On Tuesday, the president nominated three exceptionally qualified candidates to fill the three vacancies: law professor Cornelia Pillard, U.S. District Judge Robert Wilkins and appellate lawyer Patricia Millett. The American Bar Association awarded each of them its top rating of “Well-Qualified,” and the president noted, in the Rose Garden ceremony announcing the nominations, that “they are incredibly accomplished lawyers by all accounts.”

But Sen. Charles E. Grassley, R-Iowa, the ranking member on the Senate Judiciary Committee, is objecting to the nominations from the start, calling the decision to nominate the three individuals at once “court packing.”

But as Grassley surely knows, nominating three judges to fill existing vacancies on one appellate court is not “court packing.” As many legal historians have noted, “court packing” was what Franklin Delano Roosevelt committed when he attempted to add additional seats to the Supreme Court to gain more support for his agenda.

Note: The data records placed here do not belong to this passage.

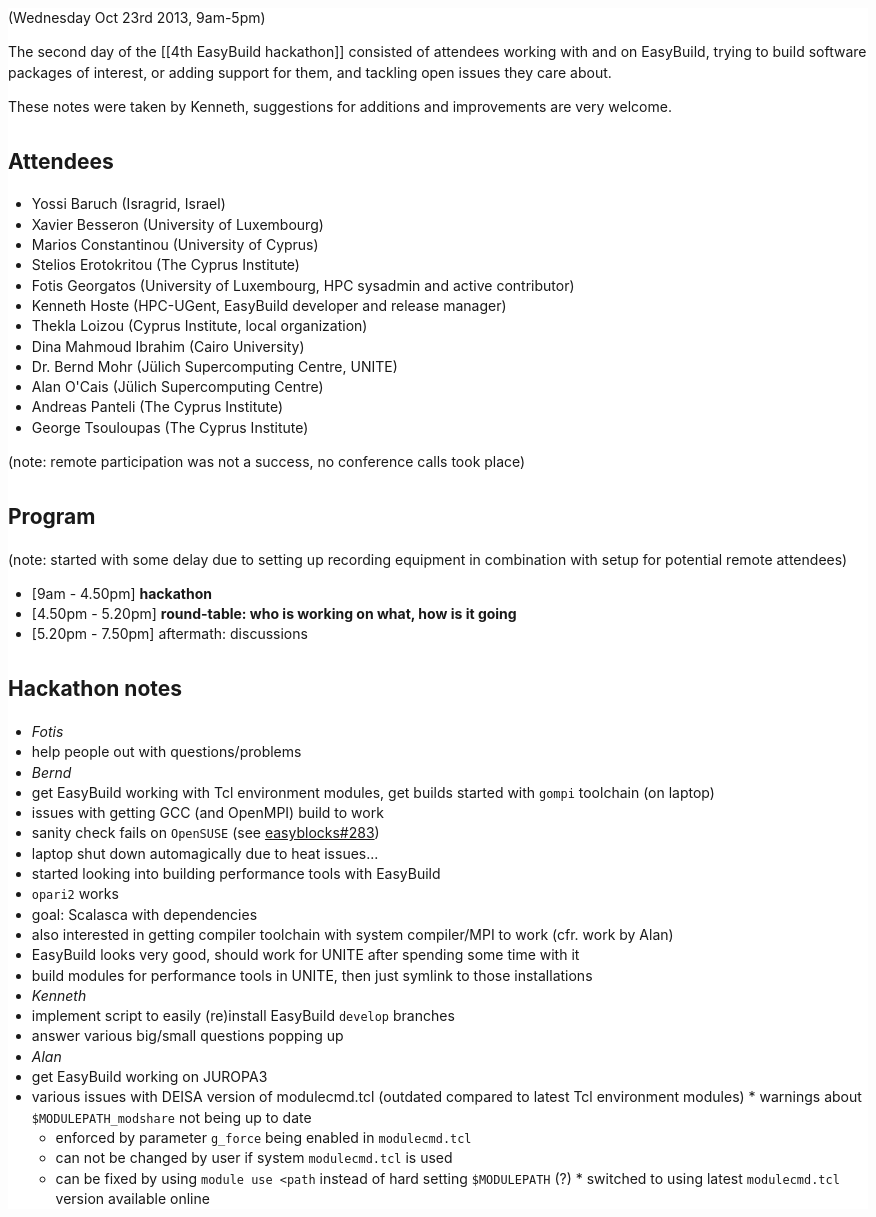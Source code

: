 (Wednesday Oct 23rd 2013, 9am-5pm)

The second day of the [[4th EasyBuild hackathon]] consisted of attendees working with and on EasyBuild,
trying to build software packages of interest, or adding support for them, and tackling open issues they care about.

These notes were taken by Kenneth, suggestions for additions and improvements are very welcome.

## Attendees

 * Yossi Baruch (Isragrid, Israel)
 * Xavier Besseron (University of Luxembourg)
 * Marios Constantinou (University of Cyprus)
 * Stelios Erotokritou (The Cyprus Institute)
 * Fotis Georgatos (University of Luxembourg, HPC sysadmin and active contributor)
 * Kenneth Hoste (HPC-UGent, EasyBuild developer and release manager)
 * Thekla Loizou (Cyprus Institute, local organization)
 * Dina Mahmoud Ibrahim (Cairo University)
 * Dr. Bernd Mohr (Jülich Supercomputing Centre, UNITE)
 * Alan O'Cais (Jülich Supercomputing Centre)
 * Andreas Panteli (The Cyprus Institute)
 * George Tsouloupas (The Cyprus Institute)

(note: remote participation was not a success, no conference calls took place)

## Program

(note: started with some delay due to setting up recording equipment in combination with setup for potential remote attendees)

 * [9am - 4.50pm] **hackathon**
 * [4.50pm - 5.20pm] **round-table: who is working on what, how is it going**
 * [5.20pm - 7.50pm] aftermath: discussions

## Hackathon notes

 * _Fotis_
  * help people out with questions/problems
 * _Bernd_
  * get EasyBuild working with Tcl environment modules, get builds started with `gompi` toolchain (on laptop)
  * issues with getting GCC (and OpenMPI) build to work
   * sanity check fails on `OpenSUSE` (see [easyblocks#283](https://github.com/hpcugent/easybuild-easyblocks/issues/283))
   * laptop shut down automagically due to heat issues...
  * started looking into building performance tools with EasyBuild
   * `opari2` works
   * goal: Scalasca with dependencies
  * also interested in getting compiler toolchain with system compiler/MPI to work (cfr. work by Alan)
  * EasyBuild looks very good, should work for UNITE after spending some time with it
   * build modules for performance tools in UNITE, then just symlink to those installations
 * _Kenneth_
  * implement script to easily (re)install EasyBuild `develop` branches
  * answer various big/small questions popping up
 * _Alan_
  * get EasyBuild working on JUROPA3
   * various issues with DEISA version of modulecmd.tcl (outdated compared to latest Tcl environment modules)
    * warnings about `$MODULEPATH_modshare` not being up to date
     * enforced by parameter `g_force` being enabled in `modulecmd.tcl`
     * can not be changed by user if system `modulecmd.tcl` is used
     * can be fixed by using `module use <path` instead of hard setting `$MODULEPATH` (?)
    * switched to using latest `modulecmd.tcl` version available online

Rather than add additional seats, Obama’s nominees would fill existing vacancies, including a seat left vacant by Chief Justice John G. Roberts Jr.’s 2005 ascension from the D.C. Circuit to the Supreme Court.

Grassley doubled down on his ahistorical characterization of the president’s nomination of Pillard, Wilkins and Millett when he said in his statement Monday, “It’s hard to imagine the rationale for nominating three judges at once for this court given the many vacant emergency seats across the country, unless your goal is to pack the court to advance a certain policy agenda.”

In fact, it’s not hard to imagine. All you have to do is cast your mind back to May 9, 2001, when President George W. Bush nominated three judges on the same day to fill vacancies on the 4th Circuit Court of Appeals: Roger Gregory, Dennis Shedd and Terrence Boyle. On that same day, he nominated John G. Roberts Jr. and Miguel Estrada to the D.C. Circuit; Priscilla Owen and Edith Brown Clement to the 5th Circuit; and Jeffrey Sutton and Deborah Cook to the 6th Circuit. He also nominated Michael McConnell to the 10th Circuit and Barrington Parker to the 2nd Circuit. Eleven judges were nominated in all.

At that time, no one accused Bush of trying to “pack the courts” with his slates for the circuits. Indeed, in his remarks, Bush noted: “With today’s 11 nominees, we continue a constitutional process that involves all three branches of government.” By the end of his first year in office, Bush had made 28 nominations to the circuit courts.

Rather than Obama engaging in “court packing,” Grassley is now trying to engage in “court shrinking” by introducing legislation to reduce the number of judges on the D.C. Circuit. This effort is a shockingly transparent effort to deny the president his constitutional right to nominate federal judges to fill vacant seats. Grassley’s action also ignores the unique and important nature of the D.C. Circuit, which enjoys special jurisdiction to hear cases that go to the very function of the federal government. Chief Justice Roberts wrote an article in 2006, titled “What Makes the D.C. Circuit Different? A Historical View,” in which he identifies all the distinctions between the D.C. Circuit and other appellate courts.

Moreover, we have heard this tune before — in fact, just one administration ago. At the end of the Clinton administration, there were five vacancies on the 15-member 4th Circuit Court of Appeals. That federal court includes the states of North Carolina, South Carolina, Maryland, Virginia and West Virginia. Sens. Jesse Helms, R-N.C., Strom Thurmond, R-S.C., and others indicated that the 4th Circuit did not need any more judges. Five months into his administration, President George W. Bush nominated his slate of three judges to the 4th Circuit. Just two months later, the first nominee was confirmed by a vote of 93-1.

The empty chairs in the D.C. Circuit courtroom symbolize a gaping hole in the functioning of our democracy. They represent a federal court that is being held hostage to the political machinations of Republican senators who seek to block the president’s authority — set out in the Constitution — to nominate judges to sit on the federal courts. Instead of stalling tactics and rewriting history, the Senate needs to promptly fill the seats with the extraordinary individuals Obama nominated.

Leslie M. Proll is the director of the Washington office of the NAACP Legal Defense and Educational Fund Inc.